If You Don’t Want to Eat Out, Vote Green Out!
By: Jane Teal
Susquehanna, let’s be honest with ourselves. Do we really think anything is ever going to get better? Do you really, truly, genuinely believe that your school is putting in any effort to improve your quality of living? To help with your struggles? To provide the necessities that you need to survive and cope with the absolute dumpster fire of a world we live in? No, of course not! President Green lives contentedly beside all of you while actively working to kill you by means of starvation. And so, I bring a proposal to the Susquehanna community: Hire me instead!
I would like to formally introduce to you both myself, Jane Teal, and my campaign to replace your current President, Jonathan D. Green. Forget engagement, leadership, global citizenship, and access—my time in office would be built on way cooler pillars. There are really only four things you need in life: Yassification, Girlbossery, Slayage, and Vibes. And, believe me, I have every intention of making sure that Susquehanna operates on these principles, and these principles alone.
You may be wondering, what factors would make me a better president than your current head of office? Well, for starters, I’m a woman—so I’ve already got one up on good ol’ Prez Green. Also, my last name is Susquehanna’s third, secret school color AKA teal (I’m not kidding. Like fr. They made their colors orange, maroon, and fucking teal. I don’t think anyone involved in this school at any point in its entire history has ever had any taste, and I am 100% certain they were all color blind.) Your current President’s last name is just plain old green, which has zero relevance to the school whatsoever.

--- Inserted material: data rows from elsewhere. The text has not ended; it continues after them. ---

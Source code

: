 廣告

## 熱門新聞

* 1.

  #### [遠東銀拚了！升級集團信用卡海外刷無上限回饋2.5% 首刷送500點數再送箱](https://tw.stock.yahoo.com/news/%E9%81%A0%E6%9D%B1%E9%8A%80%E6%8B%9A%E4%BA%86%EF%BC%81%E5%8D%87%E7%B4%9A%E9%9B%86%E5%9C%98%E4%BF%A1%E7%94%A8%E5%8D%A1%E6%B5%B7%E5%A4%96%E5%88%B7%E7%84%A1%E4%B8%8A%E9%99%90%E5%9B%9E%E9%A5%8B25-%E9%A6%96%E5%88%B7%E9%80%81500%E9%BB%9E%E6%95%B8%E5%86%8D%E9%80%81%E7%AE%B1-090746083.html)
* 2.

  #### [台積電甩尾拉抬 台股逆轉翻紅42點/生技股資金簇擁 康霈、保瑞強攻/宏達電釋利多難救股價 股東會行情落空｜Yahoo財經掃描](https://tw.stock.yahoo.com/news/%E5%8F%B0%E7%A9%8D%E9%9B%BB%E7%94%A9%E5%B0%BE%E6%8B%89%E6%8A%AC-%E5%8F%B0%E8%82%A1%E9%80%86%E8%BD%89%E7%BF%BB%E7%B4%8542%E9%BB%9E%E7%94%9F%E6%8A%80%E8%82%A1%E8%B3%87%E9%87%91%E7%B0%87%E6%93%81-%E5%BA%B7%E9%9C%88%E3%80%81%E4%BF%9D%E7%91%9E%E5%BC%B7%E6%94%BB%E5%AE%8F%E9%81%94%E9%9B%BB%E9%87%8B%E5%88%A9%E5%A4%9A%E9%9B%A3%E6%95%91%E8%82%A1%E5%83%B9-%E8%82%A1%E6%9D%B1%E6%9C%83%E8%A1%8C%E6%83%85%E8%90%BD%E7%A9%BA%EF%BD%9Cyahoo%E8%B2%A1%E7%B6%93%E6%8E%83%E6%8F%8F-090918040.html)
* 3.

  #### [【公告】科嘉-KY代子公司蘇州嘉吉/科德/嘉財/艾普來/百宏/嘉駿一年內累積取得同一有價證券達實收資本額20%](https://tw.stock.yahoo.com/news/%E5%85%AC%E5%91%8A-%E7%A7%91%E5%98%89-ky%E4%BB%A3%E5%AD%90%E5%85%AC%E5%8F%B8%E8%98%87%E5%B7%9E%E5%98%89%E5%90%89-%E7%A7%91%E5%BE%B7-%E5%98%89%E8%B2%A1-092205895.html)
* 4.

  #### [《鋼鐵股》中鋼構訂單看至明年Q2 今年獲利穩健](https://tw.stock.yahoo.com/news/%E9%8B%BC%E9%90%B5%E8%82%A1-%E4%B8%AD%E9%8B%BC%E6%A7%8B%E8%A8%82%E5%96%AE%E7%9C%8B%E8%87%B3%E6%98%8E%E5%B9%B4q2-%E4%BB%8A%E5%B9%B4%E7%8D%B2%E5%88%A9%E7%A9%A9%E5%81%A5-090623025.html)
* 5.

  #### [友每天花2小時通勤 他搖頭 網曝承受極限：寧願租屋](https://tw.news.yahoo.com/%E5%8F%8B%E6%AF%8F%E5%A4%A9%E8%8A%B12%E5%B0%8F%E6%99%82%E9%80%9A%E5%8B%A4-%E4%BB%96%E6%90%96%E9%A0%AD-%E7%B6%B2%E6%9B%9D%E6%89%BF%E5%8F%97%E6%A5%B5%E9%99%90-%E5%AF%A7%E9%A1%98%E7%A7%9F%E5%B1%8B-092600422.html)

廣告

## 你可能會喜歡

Here are just a few of the changes that I would be implementing once I am hired:
I will get Scholarly Grounds open again in the evenings and on the weekends. And, unlike some politicians we know, I have actual tangible plans to follow through on my promises! For example, in order to elongate Scholarly’s hours I will allow Mr. Green to stay on Susquehanna’s staff as shift manager there whenever the lovely Diane isn’t working. I’d love to see how he fares on minimum wage.
I will replace Smith Lawn with an absolutely sick roller coaster. You can ride it any time, free of charge. And for the warmer seasons—don’t worry! I will also be replacing Deg Lawn with a giant waterslide. And not one of the dumb little ones, either. We’re talking toilet bowl action, the whole nine yards.
I will personally ensure that the playlists they sometimes randomly play in the dining hall are filled from start to finish with absolute bangers. I will also, just for funsies, throw in the occasional Mitski song to keep everyone on their toes (and in tears).
I will assign shifts in the Benny suit like you’re being called to jury duty.
I will convert Apfelbaum into a year-round haunted house complete with spooky lighting, decorations, and music (because nothing is scarier than the business school, and frankly I’d like to get rid of them). If you’re ever feeling like you need to get out some pent up emotion, all students are welcome to volunteer as actors so they can throw on a costume and scare the living shit out of their classmates.
I will get you food. Like, for real. I will provide you with real, edible food whenever you want it. I literally will just do the bare minimum and keep you from starving and having to spend more money than you’re already giving the school to buy food off campus. Weird that this would even need to be stated.
If you’d like to speak further with me about these promises, or inquire about any of my other plans, feel free to reach out to my campaign office by calling 570-372-4444! And remember—if you want an edible meal, vote Teal!